Così, il nostro architetto delle scelte imposta ciò che
conviene all’azienda come opzione predefinita (opt-in). L’utente è
libero di spegnere l’opzione (opt-out) ma per farlo dovrà fare uno
sforzo consapevole. Secondo Thaler e Sunstein, autori di un libro capitale
sull’argomento «spesso è possibile incrementare i tassi di partecipazione del
25 per cento, e a volte anche molto di più, semplicemente passando da una
richiesta di consenso attivo dell’utente (opt-in) ad una revoca del
consenso (opt-out)» [7].
Per sfortuna di Zuckerberg e compagni, però, questo comportamento rientra
nella casistica dei «percorsi oscuri» – o dark patterns in
inglese – che vengono descritti nel DSA come «pratiche che distorcono o
compromettono in misura rilevante, intenzionalmente o di fatto, la capacità dei
destinatari del servizio di compiere scelte o decisioni autonome e informate»
[8]. Il DSA indica a titolo di esempio «le scelte di progettazione volte a
indirizzare il destinatario verso azioni che apportano benefici al fornitore di
piattaforme online, ma che possono non essere nell’interesse dei destinatari,
presentando le scelte in maniera non neutrale, ad esempio attribuendo maggiore
rilevanza a talune scelte attraverso componenti visive, auditive o di altro
tipo nel chiedere al destinatario del servizio di prendere una decisione».
Pertanto, stabilisce il DSA «I fornitori di piattaforme online non
progettano, organizzano o gestiscono le loro interfacce online in modo tale da
ingannare o manipolare i destinatari dei loro servizi» [9].
Cosa possiamo fare
Davanti a tante e tali violazioni del Digital Services Act, l’iniziativa
più immediata è presentare un reclamo presso il «coordinatore
dei servizi digitali» [10] che in Italia è l’AGCOM.

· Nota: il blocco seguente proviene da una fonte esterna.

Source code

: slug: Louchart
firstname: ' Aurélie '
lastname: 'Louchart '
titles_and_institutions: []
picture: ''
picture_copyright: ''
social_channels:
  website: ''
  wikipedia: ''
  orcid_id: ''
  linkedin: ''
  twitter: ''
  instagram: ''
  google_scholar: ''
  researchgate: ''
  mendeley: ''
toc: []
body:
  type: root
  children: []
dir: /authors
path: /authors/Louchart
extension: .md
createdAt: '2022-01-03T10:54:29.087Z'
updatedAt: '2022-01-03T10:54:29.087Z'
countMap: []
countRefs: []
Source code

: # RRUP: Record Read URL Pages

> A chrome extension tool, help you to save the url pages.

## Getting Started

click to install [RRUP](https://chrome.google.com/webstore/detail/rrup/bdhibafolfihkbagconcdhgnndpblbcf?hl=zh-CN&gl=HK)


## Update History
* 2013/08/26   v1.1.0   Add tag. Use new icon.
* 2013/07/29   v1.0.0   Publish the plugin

Questo reclamo dovrebbe essere presentato prima che le nuove disposizioni
di Meta entrino pienamente in vigore poiché i poteri dell’AGCOM potrebbero
avere un effetto deterrente notevole. Il coordinatore dei
servizi digitali, infatti, può imporre non solo la cessazione delle violazioni,
ma anche il risarcimento degli utenti danneggiati e multe alla piattaforma che
possono arrivare fino al 6% del fatturato annuo globale [11].
Una mazzata.
Una volta costretta Meta a più miti consigli, la soluzione tecnica più
semplice per le parti potrebbe essere quella di mantenere l’opzione di scelta
per il blocco delle raccomandazioni di contenuti politico-sociali, lasciando
però che ad attivarlo sia l’utente.
Si tratterebbe di un compromesso comunque insoddisfacente. Una vera
soluzione non può non tenere conto dell’elefante nella stanza, ossia la
prerogativa che Meta arroga a sé nel decidere cosa è politico e
cosa non lo è, chi può parlare di un determinato argomento e quante volte.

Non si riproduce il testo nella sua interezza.